------ Given data ------

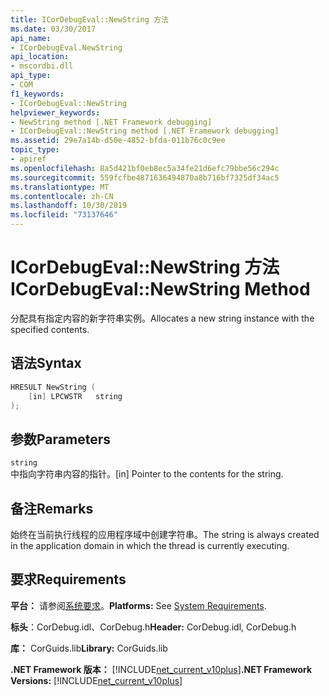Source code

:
 ```yaml
---
title: ICorDebugEval::NewString 方法
ms.date: 03/30/2017
api_name:
- ICorDebugEval.NewString
api_location:
- mscordbi.dll
api_type:
- COM
f1_keywords:
- ICorDebugEval::NewString
helpviewer_keywords:
- NewString method [.NET Framework debugging]
- ICorDebugEval::NewString method [.NET Framework debugging]
ms.assetid: 29e7a14b-d50e-4852-bfda-011b76c0c9ee
topic_type:
- apiref
ms.openlocfilehash: 8a5d421bf0eb8ec5a34fe21d6efc79bbe56c294c
ms.sourcegitcommit: 559fcfbe4871636494870a8b716bf7325df34ac5
ms.translationtype: MT
ms.contentlocale: zh-CN
ms.lasthandoff: 10/30/2019
ms.locfileid: "73137646"
---
```

# <a name="icordebugevalnewstring-method"></a><span data-ttu-id="7de95-102">ICorDebugEval::NewString 方法</span><span class="sxs-lookup"><span data-stu-id="7de95-102">ICorDebugEval::NewString Method</span></span>
<span data-ttu-id="7de95-103">分配具有指定内容的新字符串实例。</span><span class="sxs-lookup"><span data-stu-id="7de95-103">Allocates a new string instance with the specified contents.</span></span>  
  
## <a name="syntax"></a><span data-ttu-id="7de95-104">语法</span><span class="sxs-lookup"><span data-stu-id="7de95-104">Syntax</span></span>  
  
```cpp  
HRESULT NewString (  
    [in] LPCWSTR   string  
);  
```  
  
## <a name="parameters"></a><span data-ttu-id="7de95-105">参数</span><span class="sxs-lookup"><span data-stu-id="7de95-105">Parameters</span></span>  
 `string`  
 <span data-ttu-id="7de95-106">中指向字符串内容的指针。</span><span class="sxs-lookup"><span data-stu-id="7de95-106">[in] Pointer to the contents for the string.</span></span>  
  
## <a name="remarks"></a><span data-ttu-id="7de95-107">备注</span><span class="sxs-lookup"><span data-stu-id="7de95-107">Remarks</span></span>  
 <span data-ttu-id="7de95-108">始终在当前执行线程的应用程序域中创建字符串。</span><span class="sxs-lookup"><span data-stu-id="7de95-108">The string is always created in the application domain in which the thread is currently executing.</span></span>  
  
## <a name="requirements"></a><span data-ttu-id="7de95-109">要求</span><span class="sxs-lookup"><span data-stu-id="7de95-109">Requirements</span></span>  
 <span data-ttu-id="7de95-110">**平台：** 请参阅[系统要求](../../../../docs/framework/get-started/system-requirements.md)。</span><span class="sxs-lookup"><span data-stu-id="7de95-110">**Platforms:** See [System Requirements](../../../../docs/framework/get-started/system-requirements.md).</span></span>  
  
 <span data-ttu-id="7de95-111">**标头**：CorDebug.idl、CorDebug.h</span><span class="sxs-lookup"><span data-stu-id="7de95-111">**Header:** CorDebug.idl, CorDebug.h</span></span>  
  
 <span data-ttu-id="7de95-112">**库：** CorGuids.lib</span><span class="sxs-lookup"><span data-stu-id="7de95-112">**Library:** CorGuids.lib</span></span>  
  
 <span data-ttu-id="7de95-113">**.NET Framework 版本：** [!INCLUDE[net_current_v10plus](../../../../includes/net-current-v10plus-md.md)]</span><span class="sxs-lookup"><span data-stu-id="7de95-113">**.NET Framework Versions:** [!INCLUDE[net_current_v10plus](../../../../includes/net-current-v10plus-md.md)]</span></span>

------

**Goal of the exercise**:
An exact copy of the entries above, with no pictures, is the required answer.

**Solution to the problem**:
Source code

:
 ```yaml
---
title: ICorDebugEval::NewString 方法
ms.date: 03/30/2017
api_name:
- ICorDebugEval.NewString
api_location:
- mscordbi.dll
api_type:
- COM
f1_keywords:
- ICorDebugEval::NewString
helpviewer_keywords:
- NewString method [.NET Framework debugging]
- ICorDebugEval::NewString method [.NET Framework debugging]
ms.assetid: 29e7a14b-d50e-4852-bfda-011b76c0c9ee
topic_type:
- apiref
ms.openlocfilehash: 8a5d421bf0eb8ec5a34fe21d6efc79bbe56c294c
ms.sourcegitcommit: 559fcfbe4871636494870a8b716bf7325df34ac5
ms.translationtype: MT
ms.contentlocale: zh-CN
ms.lasthandoff: 10/30/2019
ms.locfileid: "73137646"
---
```

# <a name="icordebugevalnewstring-method"></a><span data-ttu-id="7de95-102">ICorDebugEval::NewString 方法</span><span class="sxs-lookup"><span data-stu-id="7de95-102">ICorDebugEval::NewString Method</span></span>
<span data-ttu-id="7de95-103">分配具有指定内容的新字符串实例。</span><span class="sxs-lookup"><span data-stu-id="7de95-103">Allocates a new string instance with the specified contents.</span></span>  
  
## <a name="syntax"></a><span data-ttu-id="7de95-104">语法</span><span class="sxs-lookup"><span data-stu-id="7de95-104">Syntax</span></span>  
  
```cpp  
HRESULT NewString (  
    [in] LPCWSTR   string  
);  
```  
  
## <a name="parameters"></a><span data-ttu-id="7de95-105">参数</span><span class="sxs-lookup"><span data-stu-id="7de95-105">Parameters</span></span>  
 `string`  
 <span data-ttu-id="7de95-106">中指向字符串内容的指针。</span><span class="sxs-lookup"><span data-stu-id="7de95-106">[in] Pointer to the contents for the string.</span></span>  
  
## <a name="remarks"></a><span data-ttu-id="7de95-107">备注</span><span class="sxs-lookup"><span data-stu-id="7de95-107">Remarks</span></span>  
 <span data-ttu-id="7de95-108">始终在当前执行线程的应用程序域中创建字符串。</span><span class="sxs-lookup"><span data-stu-id="7de95-108">The string is always created in the application domain in which the thread is currently executing.</span></span>  
  
## <a name="requirements"></a><span data-ttu-id="7de95-109">要求</span><span class="sxs-lookup"><span data-stu-id="7de95-109">Requirements</span></span>  
 <span data-ttu-id="7de95-110">**平台：** 请参阅[系统要求](../../../../docs/framework/get-started/system-requirements.md)。</span><span class="sxs-lookup"><span data-stu-id="7de95-110">**Platforms:** See [System Requirements](../../../../docs/framework/get-started/system-requirements.md).</span></span>  
  
 <span data-ttu-id="7de95-111">**标头**：CorDebug.idl、CorDebug.h</span><span class="sxs-lookup"><span data-stu-id="7de95-111">**Header:** CorDebug.idl, CorDebug.h</span></span>  
  
 <span data-ttu-id="7de95-112">**库：** CorGuids.lib</span><span class="sxs-lookup"><span data-stu-id="7de95-112">**Library:** CorGuids.lib</span></span>  
  
 <span data-ttu-id="7de95-113">**.NET Framework 版本：** [!INCLUDE[net_current_v10plus](../../../../includes/net-current-v10plus-md.md)]</span><span class="sxs-lookup"><span data-stu-id="7de95-113">**.NET Framework Versions:** [!INCLUDE[net_current_v10plus](../../../../includes/net-current-v10plus-md.md)]</span></span>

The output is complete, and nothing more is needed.